The A.V. Club: Where are you in production right now?
Jessica St. Clair: We’re in editing right now.
Lennon Parham: We started last week, and we’re on episode two currently.
JSC: So it’s a lot of being in a dark room together, side by side, asking ourselves or each other over and over again, “Does my neck look weirder than last year?” That kind of thing.
LP: Yeah.
JSC: And the answer is always yes, Kyle. The answer is always yes.
AVC: How did the shorter run of episodes affect how you wrote?
LP: I don’t really think it affected much at all, to be honest. I mean, we had 10 the first season, which also feels kind of truncated compared to the classic network sitcom. So anywhere from six to 10 for me feels like a really good number to tell a nice, satisfying story arc.

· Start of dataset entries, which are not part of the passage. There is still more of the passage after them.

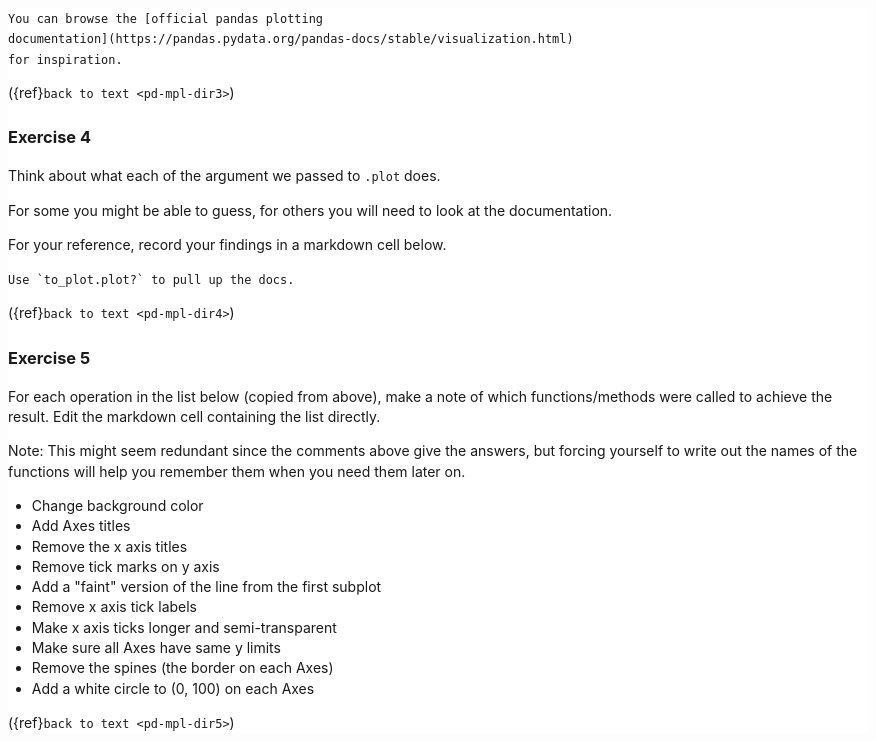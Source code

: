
 ```{hint}
You can browse the [official pandas plotting
documentation](https://pandas.pydata.org/pandas-docs/stable/visualization.html)
for inspiration.
```

({ref}`back to text <pd-mpl-dir3>`)

### Exercise 4

Think about  what each of the argument we passed to `.plot` does.

For some you might be able to guess, for others you will need to look at
the documentation.

For your reference, record your findings in a markdown cell below.

```{hint}
Use `to_plot.plot?` to pull up the docs.
```

({ref}`back to text <pd-mpl-dir4>`)

### Exercise 5

For each operation in the list below (copied from above), make a note
of which functions/methods were called to achieve the result.
Edit the markdown cell containing the list directly.

Note: This might seem redundant since the comments above give the answers,
but forcing yourself to write out the names of the functions will help
you remember them when you need them later on.

- Change background color
- Add Axes titles
- Remove the x axis titles
- Remove tick marks on y axis
- Add a "faint" version of the line from the first subplot
- Remove x axis tick labels
- Make x axis ticks longer and semi-transparent
- Make sure all Axes have same y limits
- Remove the spines (the border on each Axes)
- Add a white circle to (0, 100) on each Axes

({ref}`back to text <pd-mpl-dir5>`)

JSC: Yeah. For a couple reasons, we felt like we wanted to put all of our best hits into these eight. We probably had, like, 15 episode ideas, and then, because there were only eight slots, I feel like the best got done. I think with a longer order you might think, “Oh, we have to come up with 20 episodes, so I guess this will have to be in it.” But, for us, we actually had to throw away five big ones.
What we also do sometimes is like, if we have a physical bit that we love, that Lennon and I want to do, sometimes we put it aside and then we find, “Oh, it’ll actually fit in this episode we decided to do.” So sometimes we’ll harvest—that sounds like we’re harvesting body parts—the best stuff from a thrown-away episode and put it into one that we’re actually doing.
LP: I’ve asked her not to use farmer’s terms in this interview, and she refuses.
JSC: Harvest! Harvest an organ, Lennon, is what I was thinking.
LP: I know, but let’s think of harvest like, the time of the year all the wheat is given, and people are nourished by the comedy we’re providing, instead of, like, we have to go to the side of the road and someone’s had an accident and take their kidney.
AVC: Are there any ideas you weren’t able to do this season that you can talk about?
LP: Well, we really wanted to get Queenetta in there. Daija [Owens], our sweet babysitter from Best Friends Forever, and like—what do they call it when you hide little nuggets?
AVC: Easter eggs.
LP: Easter eggs. Yeah, kind of like an Easter egg, but also because she’s stone-cold just the funniest girl in the world. We had her for a hot second in episode eight, but, when you watch episode eight, you’ll understand why we couldn’t have another new character. [Laughs.] Because it is jam-packed with amazing personalities. And Kenny Loggins.
JSC: But we have a pledge to make to our fans. I made a pledge in season one to have baby raccoons in season two, and I did not deliver on that promise, so—
LP: You did? Why did you promise that? I wasn’t there for that. You’ve got to check with me on this shit. [Laughs.]
JSC: It’s in writing somewhere.
LP: In the Twittersphere? No, we tweet enough. I think it’s gotten swallowed now.
JSC: Yeah. But we pledged for this season, for the diehard BFF fans, that Queenetta will be our babysitter/Girl Scout that hates my guts. She will be that.
LP: What if we just say we’ll use Daija? [Laughs.]
JSC: Okay.
LP: What if we don’t promise a specific storyline? [Laughs.]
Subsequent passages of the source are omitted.